The Road to the Island
What dirty little secrets are in your closet in your parent’s house along with the baseball glove and the high school yearbook? In a fine first novel, Tom Hazuka flies protagonist Jimmy Dolan back to Connecticut for his father’s funeral and to face the secret guilt he tried to flee.
Why did he leave his hometown, his friends, his brother and parents, and his college sweetheart wife and little son four years ago? And why was his father jogging at 2:30 a.m, and who was the hit-and-run driver who killed him?
Dolan anguishes through the funeral, the cool interrogations of ex-wife Beth, brother Gary, best boyhood buddy and Vietnam vet Roger, his mother, and his son Jim, between flashbacks of his small town childhood and the event that forced him to leave it all. At the center of his ruminations is a mattress in an abandoned house on Leatherman’s Island where his high school English teacher Miss Terry took him by canoe the day after graduation with a bottle of wine, a joint, and the means to make a man of him.

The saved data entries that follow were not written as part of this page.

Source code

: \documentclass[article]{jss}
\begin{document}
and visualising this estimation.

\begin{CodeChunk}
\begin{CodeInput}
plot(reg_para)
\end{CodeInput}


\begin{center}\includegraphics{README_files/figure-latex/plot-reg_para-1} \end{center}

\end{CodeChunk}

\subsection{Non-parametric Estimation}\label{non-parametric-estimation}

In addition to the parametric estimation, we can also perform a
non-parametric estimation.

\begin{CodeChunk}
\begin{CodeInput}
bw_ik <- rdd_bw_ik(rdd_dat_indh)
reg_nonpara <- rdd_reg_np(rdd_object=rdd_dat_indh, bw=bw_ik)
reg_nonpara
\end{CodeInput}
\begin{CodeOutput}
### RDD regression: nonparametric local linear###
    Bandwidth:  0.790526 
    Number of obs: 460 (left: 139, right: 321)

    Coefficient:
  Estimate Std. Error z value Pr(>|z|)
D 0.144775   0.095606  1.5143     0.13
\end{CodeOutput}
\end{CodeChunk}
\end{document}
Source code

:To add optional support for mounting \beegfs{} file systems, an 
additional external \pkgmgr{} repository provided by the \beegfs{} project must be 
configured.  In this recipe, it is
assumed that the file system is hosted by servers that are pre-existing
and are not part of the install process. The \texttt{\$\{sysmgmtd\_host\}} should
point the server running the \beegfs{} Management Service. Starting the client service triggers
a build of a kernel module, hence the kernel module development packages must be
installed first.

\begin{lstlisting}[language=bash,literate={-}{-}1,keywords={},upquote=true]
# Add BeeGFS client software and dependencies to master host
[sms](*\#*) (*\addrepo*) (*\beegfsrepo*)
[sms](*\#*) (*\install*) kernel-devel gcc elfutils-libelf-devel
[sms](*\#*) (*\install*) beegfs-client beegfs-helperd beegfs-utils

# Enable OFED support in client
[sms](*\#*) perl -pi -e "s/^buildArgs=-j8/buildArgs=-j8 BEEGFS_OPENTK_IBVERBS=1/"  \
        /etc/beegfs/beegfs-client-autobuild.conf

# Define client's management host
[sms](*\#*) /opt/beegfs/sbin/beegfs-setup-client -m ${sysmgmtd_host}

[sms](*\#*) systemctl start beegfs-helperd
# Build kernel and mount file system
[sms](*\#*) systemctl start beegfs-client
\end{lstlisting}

Hazuka’s pace is slow at first as Dolan must stumble through several awkward encounters and remember too many motifs of American childhood, from pitching ballgames to catching and smashing snapping turtles. Jimmy is too cerebral, worrying his guilt like a bad tooth. Just as the whine of his self-absorption gets tiring, his ex-wife Beth takes Jimmy on “their” bed, exacts a little revenge, and undulates the novel toward a climax. Hazuka has written a deft, engaging expose a la Updike and O’Hara of small town secrets and guilt, Vietnam, denials and divorces. The ‘60s popped Norman Rockwell’s bubble. The Rockwell American landscape is falling to strip malls and developers, while the Rockwellian hero has roach burns in the arms of his Lazyboy and a stash of secrets hidden in a tin underneath.